I was rather curious to see how this handled Garden Path Sentences[0]. For "The old man the boat.", Stanza interprets "man" as a noun rather than a verb. Similarly, for "The complex houses married and single soldiers and their families." "houses" is also interpreted as a noun rather than a verb. These sentences are mostly corner-cases, but was an interesting little experiment nonetheless.
Most humans struggle when reading garden-path sentences, so I would be quite impressed if an NLP toolkit handled them easily out-of-the-box.
EDIT: On a related note, when I was an undergrad there was a group on campus that was doing research on how humans repair garden-path sentences when their first reading is incorrect. They were measuring ERPs to see if something akin to a backtracking algorithm was used + eye-tracking to see which word/words triggered the repair. I graduated before the work was complete, but I might go digging for it to see if it was ever published.
I think that's too high a bar. I didn't interpret either one of those sentences the first time I read it either. It would be obtuse to expect even a "human-level" AI to get these right. Though you could fix it to get it right by backtracking to see if there are alternate solutions that generate complete parses.
But still, this kind of analysis (part-of-speech, dependency parsing, etc.) was deemed useless with NN transformer models.
The solutions to these low-level problems seem to be unimportant for high level tasks. Not to mention that error propagates. Error on part-of-speech tagging will propagate to dependency parsing that uses that info, and eventually this error will affect NER or entity/relationship extraction and similar.
You can use spacy for english tokenization or you can use their neural model. The neural model will generally do better, especially sentence segmentation, but will be slower.
NLTK, for my uses, has been dethroned by Spacy for years now. I'm very curious to see how Stanza compares. It looks like it's built on PyTorch, so very interested to check it out.
Interestingly I had trouble using Spacy as it requires an internet connection to AWS to load their models and therefore work. This was blocked by deep packet inspection in my use case.
I looked a bit for a workaround but finally decided to just do the work in NLTK.
You can also try out Stanza in spaCy --- Ines updated the spacy-stanfordnlp wrapper to use the new version pretty much immediately: https://github.com/explosion/spacy-stanza
I was asked by a friend about Stanza in a private DM, I'll paste the answer here as I think others might find it helpful:
Q: are stanza models more accurate and consistent than
spacy as this tweet claims?
A: Yeah definitely, our models are quite a bit behind
state-of-the-art atm because we're still optimized for
CPU. We're hoping to have a spacy-nightly up soon that
builds on the new version of Thinc.
The main thing we want to do differently is having
shared encoding layers across the pipeline, with several
components backproping to at least some shared layers of
that. So that took a fair bit of redesign, especially to
make sure that people could customize it well.

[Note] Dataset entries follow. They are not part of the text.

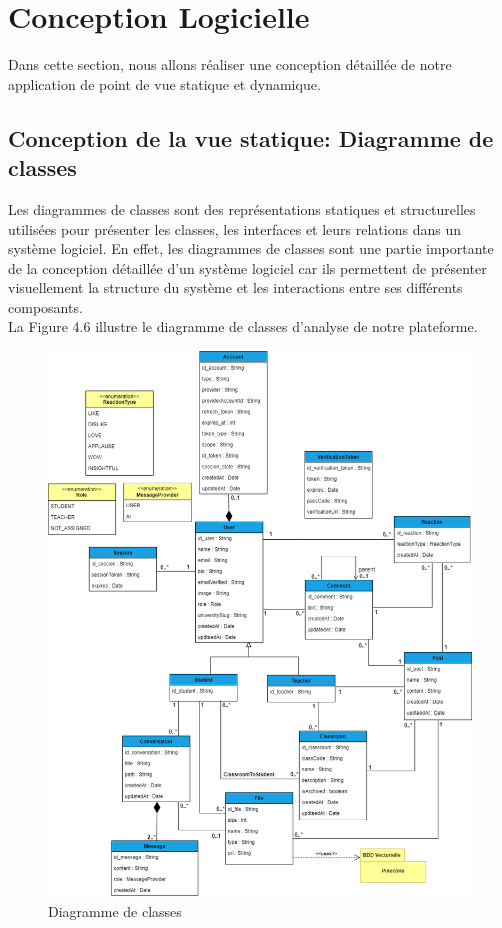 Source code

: \section{Conception Logicielle}
Dans cette section, nous allons réaliser une conception détaillée de notre application de point de vue statique et dynamique.

\subsection{Conception de la vue statique: Diagramme de classes}
Les diagrammes de classes sont des représentations statiques et structurelles utilisées pour présenter les classes, les interfaces et leurs relations dans un système logiciel. En effet, les diagrammes de classes sont une partie importante de la conception détaillée d'un système logiciel car ils permettent de présenter visuellement la structure du système et les interactions entre ses différents composants.\\
La Figure 4.6 illustre le diagramme de classes d’analyse de notre plateforme.

\begin{figure}[H]
    \centering
    \includegraphics[width=1.1\textwidth,height=1.45\textwidth]{images/chp4/fig6.png}
    \caption{Diagramme de classes}
    \label{fig:Diagramme de classes}    
\end{figure}

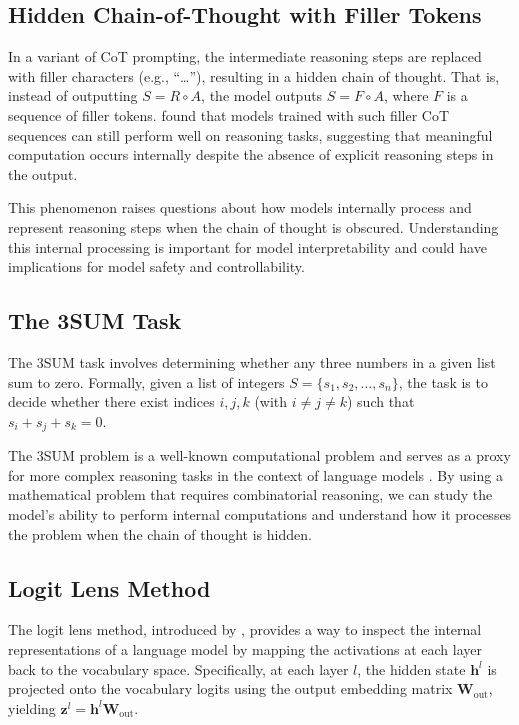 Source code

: \documentclass{article}
\begin{document}
\subsection{Hidden Chain-of-Thought with Filler Tokens}

In a variant of CoT prompting, the intermediate reasoning steps are replaced with filler characters (e.g., ``\ldots''), resulting in a hidden chain of thought. That is, instead of outputting $S = R \circ A$, the model outputs $S = F \circ A$, where $F$ is a sequence of filler tokens. \cite{pfau2023let} found that models trained with such filler CoT sequences can still perform well on reasoning tasks, suggesting that meaningful computation occurs internally despite the absence of explicit reasoning steps in the output.

This phenomenon raises questions about how models internally process and represent reasoning steps when the chain of thought is obscured. Understanding this internal processing is important for model interpretability and could have implications for model safety and controllability.

\subsection{The 3SUM Task}

The 3SUM task involves determining whether any three numbers in a given list sum to zero. Formally, given a list of integers $S = \{s_1, s_2, \dots, s_n\}$, the task is to decide whether there exist indices $i, j, k$ (with $i \ne j \ne k$) such that $s_i + s_j + s_k = 0$.

The 3SUM problem is a well-known computational problem and serves as a proxy for more complex reasoning tasks in the context of language models \cite{pfau2023let}. By using a mathematical problem that requires combinatorial reasoning, we can study the model's ability to perform internal computations and understand how it processes the problem when the chain of thought is hidden.

\subsection{Logit Lens Method}

The logit lens method, introduced by \cite{nostalgebraist2020}, provides a way to inspect the internal representations of a language model by mapping the activations at each layer back to the vocabulary space. Specifically, at each layer $l$, the hidden state $\mathbf{h}^l$ is projected onto the vocabulary logits using the output embedding matrix $\mathbf{W}_{\text{out}}$, yielding $\mathbf{z}^l = \mathbf{h}^l \mathbf{W}_{\text{out}}$.
\end{document}
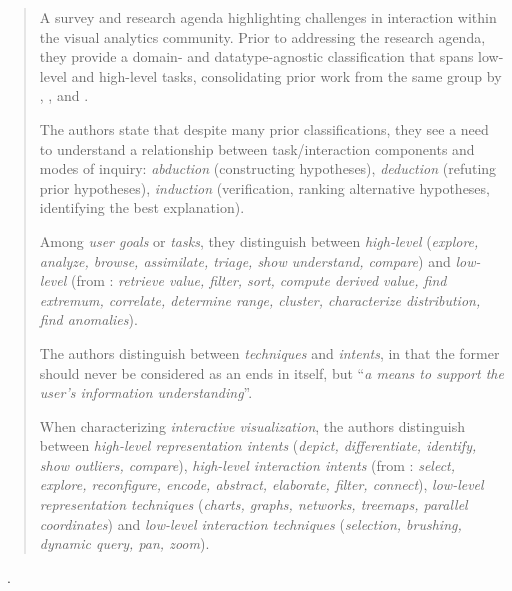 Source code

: \begin{quotation}
    A survey and research agenda highlighting challenges in interaction within the visual analytics community.
    Prior to addressing the research agenda, they provide a domain- and datatype-agnostic classification that spans low-level and high-level tasks, consolidating prior work from the same group by \citet{Amar2004}, \citet{Amar2005}, and \citet{Yi2007}.
    
    The authors state that despite many prior classifications, they see a need to understand a relationship between task/interaction components and modes of inquiry: {\it abduction} (constructing hypotheses), {\it deduction} (refuting prior hypotheses), {\it induction} (verification, ranking alternative hypotheses, identifying the best explanation).
    
    Among {\it user goals} or {\it tasks}, they distinguish between {\it high-level} ({\it explore, analyze, browse, assimilate, triage, show understand, compare}) and {\it low-level} (from \citet{Amar2005}: {\it retrieve value, filter, sort, compute derived value, find extremum, correlate, determine range, cluster, characterize distribution, find anomalies}).
    
    The authors distinguish between {\it techniques} and {\it intents}, in that the former should never be considered as an ends in itself, but    ``{\it a means to support the user's information understanding}''.
    
    When characterizing {\it interactive visualization}, the authors distinguish between {\it high-level representation intents} ({\it depict, differentiate, identify, show outliers, compare}),  {\it high-level interaction intents} (from \citet{Yi2007}: {\it select, explore, reconfigure, encode, abstract, elaborate, filter, connect}), {\it low-level representation techniques} ({\it charts, graphs, networks, treemaps, parallel coordinates}) and {\it low-level interaction techniques} ({\it selection, brushing, dynamic query, pan, zoom}).
\end{quotation}

\begin{sloppypar}
~\cite{Klein2006a}. \end{sloppypar}

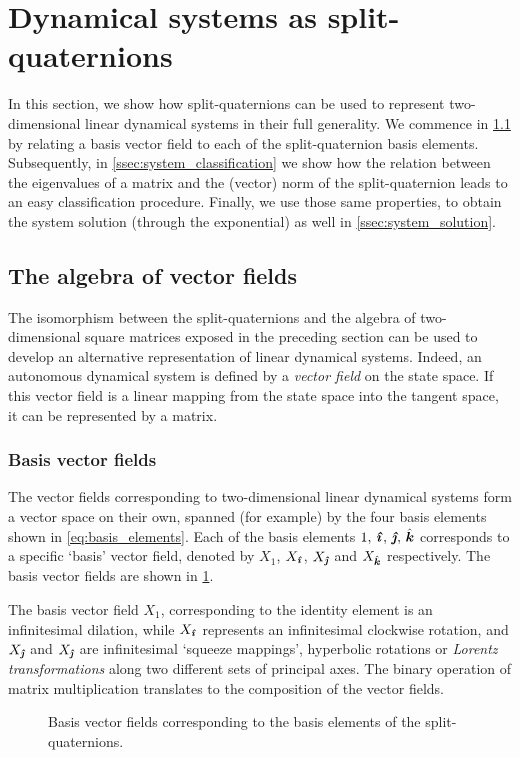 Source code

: \section{Dynamical systems as split-quaternions}
\label{sec:system_classification}
In this section, we show how split-quaternions can be used to represent two-dimensional linear dynamical systems in their full generality. We commence in \cref{ssec:vf_algebra} by relating a basis vector field to each of the split-quaternion basis elements. Subsequently, in \cref{ssec:system_classification} we show how the relation between the eigenvalues of a matrix and the (vector) norm of the split-quaternion leads to an easy classification procedure. Finally, we use those same properties, to obtain the system solution (through the exponential) as well in \cref{ssec:system_solution}.

\subsection{The algebra of vector fields}
\label{ssec:vf_algebra}
The isomorphism between the split-quaternions and the algebra of two-dimensional square matrices exposed in the preceding section can be used to develop an alternative representation of linear dynamical systems. Indeed, an autonomous dynamical system is defined by a \emph{vector field} on the state space. If this vector field is a linear mapping from the state space into the tangent space, it can be represented by a matrix. 

\subsubsection{Basis vector fields} The vector fields corresponding to two-dimensional linear dynamical systems form a vector space on their own, spanned (for example) by the four basis elements shown in \cref{eq:basis_elements}. Each of the basis elements \(1,\,\quati,\,\quatj,\,\quatk\) corresponds to a specific `basis' vector field, denoted by \(X_1\), \(X_{\quati}\), \(X_{\quatj}\) and \(X_{\quatk}\) respectively. The basis vector fields are shown in \cref{fig:basis_vf}. 

The basis vector field \(X_1\), corresponding to the identity element is an infinitesimal dilation, while \(X_{\quati}\) represents an infinitesimal clockwise rotation, and \(X_{\quatj}\) and \(X_{\quatj}\) are infinitesimal `squeeze mappings', hyperbolic rotations or \emph{Lorentz transformations} along two different sets of principal axes. The binary operation of matrix multiplication translates to the composition of the vector fields.
\begin{figure}[ht!]
    \centering
    
    \caption{Basis vector fields corresponding to the basis elements of the split-quaternions.}
    \label{fig:basis_vf}
\end{figure}

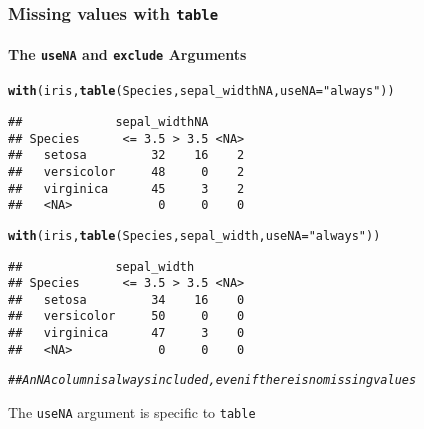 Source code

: \documentclass[paper=screen,mathserif]{beamer}\usepackage[]{graphicx}\usepackage[]{color}
\makeatletter
\newcommand{\hlstr}[1]{\textcolor[rgb]{0.192,0.494,0.8}{#1}}%
\newcommand{\hlcom}[1]{\textcolor[rgb]{0.678,0.584,0.686}{\textit{#1}}}%
\newcommand{\hlstd}[1]{\textcolor[rgb]{0.345,0.345,0.345}{#1}}%
\newcommand{\hlkwc}[1]{\textcolor[rgb]{0.333,0.667,0.333}{#1}}%
\newcommand{\hlkwd}[1]{\textcolor[rgb]{0.737,0.353,0.396}{\textbf{#1}}}%
\newenvironment{kframe}{%
 \def\at@end@of@kframe{}%
 \ifinner\ifhmode%
  \def\at@end@of@kframe{\end{minipage}}%
  \begin{minipage}{\columnwidth}%
 \fi\fi%
 \def\FrameCommand##1{\hskip\@totalleftmargin \hskip-\fboxsep
 \colorbox{shadecolor}{##1}\hskip-\fboxsep
     \hskip-\linewidth \hskip-\@totalleftmargin \hskip\columnwidth}%
 \MakeFramed {\advance\hsize-\width
   \@totalleftmargin\z@ \linewidth\hsize
   \@setminipage}}%
 {\par\unskip\endMakeFramed%
 \at@end@of@kframe}
\newenvironment{knitrout}{}{} %
\newcommand{\ft}[1]{\frametitle{#1}}
\newcommand{\fst}[1]{\framesubtitle{#1}}
\makeatother
\begin{document}
\begin{frame}[fragile]
  \ft{Missing values with {\tt table}}
  \fst{The {\tt useNA} and {\tt exclude} Arguments}
  \vspace{-0.4cm}
\begin{knitrout}\scriptsize
{}\color{fgcolor}\begin{kframe}
\begin{alltt}
\hlkwd{with}\hlstd{(iris,} \hlkwd{table}\hlstd{(Species, sepal_widthNA,} \hlkwc{useNA} \hlstd{=} \hlstr{"always"}\hlstd{))}
\end{alltt}
\begin{verbatim}
##             sepal_widthNA
## Species      <= 3.5 > 3.5 <NA>
##   setosa         32    16    2
##   versicolor     48     0    2
##   virginica      45     3    2
##   <NA>            0     0    0
\end{verbatim}
\begin{alltt}
\hlkwd{with}\hlstd{(iris,} \hlkwd{table}\hlstd{(Species, sepal_width,} \hlkwc{useNA} \hlstd{=} \hlstr{"always"}\hlstd{))}
\end{alltt}
\begin{verbatim}
##             sepal_width
## Species      <= 3.5 > 3.5 <NA>
##   setosa         34    16    0
##   versicolor     50     0    0
##   virginica      47     3    0
##   <NA>            0     0    0
\end{verbatim}
\begin{alltt}
\hlcom{## An NA column is always included, even if there is no missing values}
\end{alltt}
\end{kframe}
\end{knitrout}

The {\tt useNA} argument is specific to {\tt table}
\end{frame}
\end{document}
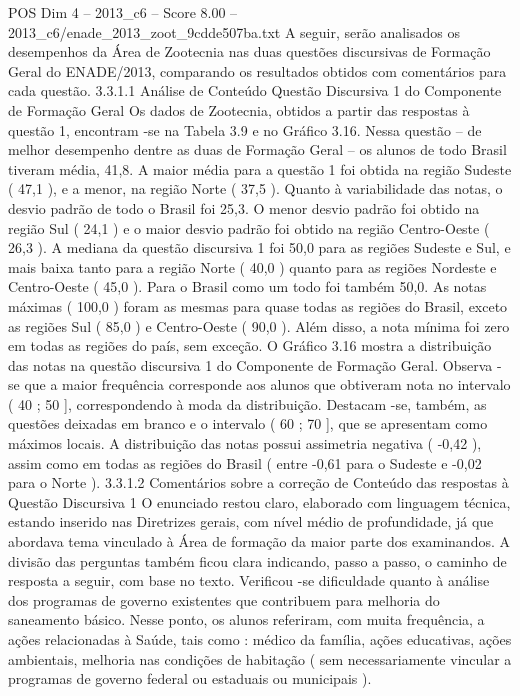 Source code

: \begin{textsample}{POS Dim 4 – 2013\_c6 – Score 8.00 – 2013\_c6/enade\_2013\_zoot\_9cdde507ba.txt}
A seguir, serão analisados os desempenhos da Área de Zootecnia nas duas questões discursivas de Formação Geral do ENADE/2013, comparando os resultados obtidos com comentários para cada questão. 3.3.1.1 Análise de Conteúdo Questão Discursiva 1 do Componente de Formação Geral Os dados de Zootecnia, obtidos a partir das respostas à questão 1, encontram -se na Tabela 3.9 e no Gráfico 3.16.
Nessa questão – de melhor desempenho dentre as duas de Formação Geral – os alunos de todo Brasil tiveram média, 41,8.
A maior média para a questão 1 foi obtida na região Sudeste ( 47,1 ), e a menor, na região Norte ( 37,5 ).
Quanto à variabilidade das notas, o desvio padrão de todo o Brasil foi 25,3.
O menor desvio padrão foi obtido na região Sul ( 24,1 ) e o maior desvio padrão foi obtido na região Centro-Oeste ( 26,3 ).
A mediana da questão discursiva 1 foi 50,0 para as regiões Sudeste e Sul, e mais baixa tanto para a região Norte ( 40,0 ) quanto para as regiões Nordeste e Centro-Oeste ( 45,0 ).
Para o Brasil como um todo foi também 50,0.
As notas máximas ( 100,0 ) foram as mesmas para quase todas as regiões do Brasil, exceto as regiões Sul ( 85,0 ) e Centro-Oeste ( 90,0 ).
Além disso, a nota mínima foi zero em todas as regiões do país, sem exceção.
O Gráfico 3.16 mostra a distribuição das notas na questão discursiva 1 do Componente de Formação Geral.
Observa -se que a maior frequência corresponde aos alunos que obtiveram nota no intervalo ( 40 ; 50 ], correspondendo à moda da distribuição.
Destacam -se, também, as questões deixadas em branco e o intervalo ( 60 ; 70 ], que se apresentam como máximos locais.
A distribuição das notas possui assimetria negativa ( -0,42 ), assim como em todas as regiões do Brasil ( entre -0,61 para o Sudeste e -0,02 para o Norte ). 3.3.1.2 Comentários sobre a correção de Conteúdo das respostas à Questão Discursiva 1 O enunciado restou claro, elaborado com linguagem técnica, estando inserido nas Diretrizes gerais, com nível médio de profundidade, já que abordava tema vinculado à Área de formação da maior parte dos examinandos.
A divisão das perguntas também ficou clara indicando, passo a passo, o caminho de resposta a seguir, com base no texto.
Verificou -se dificuldade quanto à análise dos programas de governo existentes que contribuem para melhoria do saneamento básico.
Nesse ponto, os alunos referiram, com muita frequência, a ações relacionadas à Saúde, tais como : médico da família, ações educativas, ações ambientais, melhoria nas condições de habitação ( sem necessariamente vincular a programas de governo federal ou estaduais ou municipais ).

\end{textsample}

We never released models that were built on wide and
deep BiLSTM architectures because we see that as an
unappealing speed/accuracy trade-off. It also makes the
architecture hard to train on few examples, it's very
hyper-parameter intensive which is bad for Prodigy.
Their experiments do undercount us a bit, especially
since they didn't use pretrained vectors, while they
did use pretrained vectors for their own and Flair's
models. We also perform really poorly on the CoNLL-03
task. I've never understood why --- I hate that dataset.
I looked at it and it's like, these soccer match
reports, and the dev and test sets don't correlate well.
So I've never wanted to figure out why we do poorly on
that data specifically.
As an example of what I mean by "under counting", we can get to 78% on the GermEval data, while their table has as on 68%, while FLAIR and Stanza are on 85%. So we're still behind, but by less. The thing is, the difference between 85 and 78 is actually quite a lot -- probably more than most people would intuit.
I hope we can get back to them with some updates for specific figures, or perhaps some datasets can be shown as missing values for spaCy. Running experiments with a bunch of different software and making sure it's all 100% compatible is pretty tedious, and it won't add much information. The bottom-line anyone should care about is, "Am I likely to see a difference in accuracy between Stanza and spaCy on my problem". At the moment I think the answer is "yes". (Although spaCy's default models are still cheaper to run on large datasets).
We're a bit behind the current research atm, and the improvements from that research are definitely real. We're looking forward to releasing new models, but in the meantime you can also use the Stanza models with very little change to your spaCy code, to see if they help on your problem.
[0] https://en.wikipedia.org/wiki/Garden-path_sentence